ジョコビッチ、ナダル、フェデラー、マレーの強固なビッグ4陣営が崩れたのは2017年のこと。そこに割って入ったのがドイツのアレクサンダー・ズベレフだった。ズベレフは20歳になったばかりでランキング3位を記録。20歳でのトップ10入りは2007年のジョコビッチ以来の快挙だった。さらに2018年にはツアー最終戦のATPファイナルも制し、ズベレフは次世代のチャンピオン候補として名を轟かすことになる。
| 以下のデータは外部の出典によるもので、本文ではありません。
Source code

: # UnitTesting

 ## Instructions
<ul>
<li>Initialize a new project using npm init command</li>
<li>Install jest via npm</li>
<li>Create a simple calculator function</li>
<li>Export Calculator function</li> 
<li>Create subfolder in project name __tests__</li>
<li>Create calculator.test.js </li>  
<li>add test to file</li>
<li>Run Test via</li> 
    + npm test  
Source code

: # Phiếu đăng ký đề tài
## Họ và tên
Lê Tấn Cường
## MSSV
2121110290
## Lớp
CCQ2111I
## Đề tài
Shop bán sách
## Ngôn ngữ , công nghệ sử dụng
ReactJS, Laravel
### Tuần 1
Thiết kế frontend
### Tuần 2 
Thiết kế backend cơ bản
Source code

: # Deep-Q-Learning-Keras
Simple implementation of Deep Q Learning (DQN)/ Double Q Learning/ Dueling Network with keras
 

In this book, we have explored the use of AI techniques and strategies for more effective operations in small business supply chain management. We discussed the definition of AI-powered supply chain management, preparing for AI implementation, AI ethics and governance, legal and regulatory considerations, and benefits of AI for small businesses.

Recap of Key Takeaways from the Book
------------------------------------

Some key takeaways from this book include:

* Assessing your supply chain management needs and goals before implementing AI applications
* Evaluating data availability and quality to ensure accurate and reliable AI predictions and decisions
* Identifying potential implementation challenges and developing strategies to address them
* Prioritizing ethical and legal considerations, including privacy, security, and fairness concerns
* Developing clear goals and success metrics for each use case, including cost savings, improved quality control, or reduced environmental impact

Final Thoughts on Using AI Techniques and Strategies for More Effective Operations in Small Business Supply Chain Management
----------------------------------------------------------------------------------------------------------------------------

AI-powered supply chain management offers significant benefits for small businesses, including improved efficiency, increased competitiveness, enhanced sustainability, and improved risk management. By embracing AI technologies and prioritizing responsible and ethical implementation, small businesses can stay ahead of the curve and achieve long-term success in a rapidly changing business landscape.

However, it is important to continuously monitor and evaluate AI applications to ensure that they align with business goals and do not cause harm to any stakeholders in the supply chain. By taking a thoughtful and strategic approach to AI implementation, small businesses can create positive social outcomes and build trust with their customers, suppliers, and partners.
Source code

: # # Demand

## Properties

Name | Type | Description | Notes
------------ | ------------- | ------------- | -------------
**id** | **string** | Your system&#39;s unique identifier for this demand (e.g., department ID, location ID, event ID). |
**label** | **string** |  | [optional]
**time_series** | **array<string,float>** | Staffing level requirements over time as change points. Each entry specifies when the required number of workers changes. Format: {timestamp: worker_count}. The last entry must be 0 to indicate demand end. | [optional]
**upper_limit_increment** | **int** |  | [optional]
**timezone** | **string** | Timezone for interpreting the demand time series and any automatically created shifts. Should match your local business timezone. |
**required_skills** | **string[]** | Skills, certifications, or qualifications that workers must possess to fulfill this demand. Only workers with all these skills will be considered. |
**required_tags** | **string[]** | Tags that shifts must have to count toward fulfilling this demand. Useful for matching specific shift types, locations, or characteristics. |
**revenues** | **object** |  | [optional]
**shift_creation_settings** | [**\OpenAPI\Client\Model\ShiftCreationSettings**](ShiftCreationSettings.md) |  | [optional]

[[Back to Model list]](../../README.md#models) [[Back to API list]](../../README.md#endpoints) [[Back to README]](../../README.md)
このズベレフはジュニア時代から日本ではよく知られた存在だった。と言うのもアレクサンダーの兄、ミーシャもテニスプレイヤーなのだが、彼と親交があったヨネックスヨーロッパの担当者が「凄い才能の弟がいる」といつも喧伝していたからだ。その言葉通り、アレクサンダー・ズベレフは、2014年、17歳でトップ200、翌2015年には18歳でトップ100、さらに2016年にトップ50 、そして2017年にトップ3と、まるで漫画のような成長曲線を描き現在に至っている。年齢は22歳。日本ならまだ大学生の年齢なのだから驚かずにはいられない。
現在、ビッグ3を形成しているジョコビッチ、ナダル、フェデラーだが、年齢的にそろそろ苦しくなるのでは、と言われ始めている。オリンピックまでは3人のモチベーションも高いが、それ以降はすごく流動的。男子テニス界はすでに新しい渦を孕んでいる。その筆頭にいるのがズベレフであり、2019年のATPファイナルを制したステファノス・チチパスなのだ。
「なぜテニス大国とは言えないギリシャからテニス選手が生まれるの?」と思われる方がいるかもしれないが、ひょっとしたらギリシャ系の人にはテニスに向いた血が流れているのかもしれない。と言うのも、古くはサンプラスから、フィリポーシス、そして現在ならキリオス、チチパスと、凄い才能を持ったギリシャ系の選手が存在しているからだ。名前の最後に「ス」が付く選手はつねに注目しておいてほしい。
さてドイツとギリシャの対戦だが、これは2018年と2019年のツアー最終戦王者同士の戦いとなる。ズベレルとチチパスの対戦成績は、意外にもチチパスが4勝1敗と大きくリード。この「ATPカップ」ではどのような戦いになるのか楽しみでならない。
ただし、ギリシャは団体戦に向いているとは言いがたい。チームリストを見ると、チチパスの次に登録されているミハイル・ペルポララキスのランキングは487位。はっきり言ってチャレンジャーレベルのプレイヤー。ナンバー2にランキング35位のヤン レナード・ストルフを擁するのがドイツ。チーム戦としてドイツの有利は明らかだ。